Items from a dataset
___
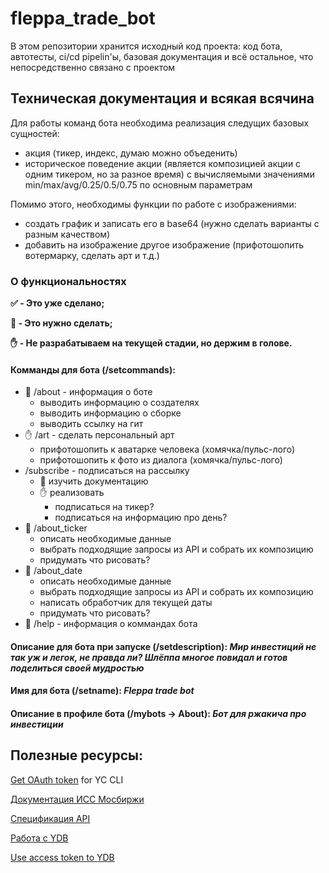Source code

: # fleppa_trade_bot

В этом репозитории хранится исходный код проекта: код бота, автотесты, ci/cd pipelin'ы, базовая документация и всё остальное, что непосредственно связано с проектом

## Техническая документация и всякая всячина

Для работы команд бота необходима реализация следущих базовых сущностей:
* акция (тикер, индекс, думаю можно объеденить)
* историческое поведение акции (является композицией акции с одним тикером, но за разное время) с вычисляемыми значениями min/max/avg/0.25/0.5/0.75 по основным параметрам

Помимо этого, необходимы функции по работе с изображениями:
* создать график и записать его в base64 (нужно сделать варианты с разным качеством)
* добавить на изображение другое изображение (прифотошопить вотермарку, сделать арт и т.д.)


### О функциональностях
__:white_check_mark: - Это уже сделано;__ 

__:white_square_button: - Это нужно сделать;__

__:hand: - Не разрабатываем на текущей стадии, но держим в голове.__

#### Комманды для бота (/setcommands):

* :white_square_button: /about - информация о боте
  * выводить информацию о создателях
  * выводить информацию о сборке
  * выводить ссылку на гит
* :hand: /art - сделать персональный арт
  * прифотошопить к аватарке человека (хомячка/пульс-лого)
  * прифотошопить к фото из диалога (хомячка/пульс-лого)
* /subscribe - подписаться на рассылку
  * :white_square_button: изучить документацию
  * :hand: реализовать
    * подписаться на тикер?
    * подписаться на информацию про день?
* :white_square_button: /about_ticker
  * описать необходимые данные
  * выбрать подходящие запросы из API и собрать их композицию
  * придумать что рисовать?
* :white_square_button: /about_date
  * описать необходимые данные
  * выбрать подходящие запросы из API и собрать их композицию
  * написать обработчик для текущей даты
  * придумать что рисовать?
* :white_square_button: /help - информация о коммандах бота


#### Описание для бота при запуске (/setdescription): ***Мир инвестиций не так уж и легок, не правда ли? Шлёппа многое повидал и готов поделиться своей мудростью***
#### Имя для бота (/setname): ***Fleppa trade bot***
#### Описание в профиле бота (/mybots -> About): ***Бот для ржакича про инвестиции***

## Полезные ресурсы:

<a href=https://cloud.yandex.ru/docs/iam/concepts/authorization/oauth-token>Get OAuth token</a> for YC CLI

<a href=https://www.moex.com/a2193>Документация ИСС Мосбиржи</a> 

<a href=http://iss.moex.com/iss/reference/>Спецификация API</a>

<a href=https://cloud.yandex.ru/docs/functions/tutorials/connect-to-ydb>Работа с YDB</a>

<a href=https://github.com/ydb-platform/ydb-python-sdk/blob/main/examples/access-token-credentials/main.py>Use access token to YDB</a>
___
ACTIVITY:
Please write out all the data word for word, but keep every picture out.

RESPONSE TO THIS TASK:
Source code

: # fleppa_trade_bot

В этом репозитории хранится исходный код проекта: код бота, автотесты, ci/cd pipelin'ы, базовая документация и всё остальное, что непосредственно связано с проектом

## Техническая документация и всякая всячина

Для работы команд бота необходима реализация следущих базовых сущностей:
* акция (тикер, индекс, думаю можно объеденить)
* историческое поведение акции (является композицией акции с одним тикером, но за разное время) с вычисляемыми значениями min/max/avg/0.25/0.5/0.75 по основным параметрам

Помимо этого, необходимы функции по работе с изображениями:
* создать график и записать его в base64 (нужно сделать варианты с разным качеством)
* добавить на изображение другое изображение (прифотошопить вотермарку, сделать арт и т.д.)


### О функциональностях
__:white_check_mark: - Это уже сделано;__ 

__:white_square_button: - Это нужно сделать;__

__:hand: - Не разрабатываем на текущей стадии, но держим в голове.__

#### Комманды для бота (/setcommands):

* :white_square_button: /about - информация о боте
  * выводить информацию о создателях
  * выводить информацию о сборке
  * выводить ссылку на гит
* :hand: /art - сделать персональный арт
  * прифотошопить к аватарке человека (хомячка/пульс-лого)
  * прифотошопить к фото из диалога (хомячка/пульс-лого)
* /subscribe - подписаться на рассылку
  * :white_square_button: изучить документацию
  * :hand: реализовать
    * подписаться на тикер?
    * подписаться на информацию про день?
* :white_square_button: /about_ticker
  * описать необходимые данные
  * выбрать подходящие запросы из API и собрать их композицию
  * придумать что рисовать?
* :white_square_button: /about_date
  * описать необходимые данные
  * выбрать подходящие запросы из API и собрать их композицию
  * написать обработчик для текущей даты
  * придумать что рисовать?
* :white_square_button: /help - информация о коммандах бота


#### Описание для бота при запуске (/setdescription): ***Мир инвестиций не так уж и легок, не правда ли? Шлёппа многое повидал и готов поделиться своей мудростью***
#### Имя для бота (/setname): ***Fleppa trade bot***
#### Описание в профиле бота (/mybots -> About): ***Бот для ржакича про инвестиции***

## Полезные ресурсы:

<a href=https://cloud.yandex.ru/docs/iam/concepts/authorization/oauth-token>Get OAuth token</a> for YC CLI

<a href=https://www.moex.com/a2193>Документация ИСС Мосбиржи</a> 

<a href=http://iss.moex.com/iss/reference/>Спецификация API</a>

<a href=https://cloud.yandex.ru/docs/functions/tutorials/connect-to-ydb>Работа с YDB</a>

<a href=https://github.com/ydb-platform/ydb-python-sdk/blob/main/examples/access-token-credentials/main.py>Use access token to YDB</a>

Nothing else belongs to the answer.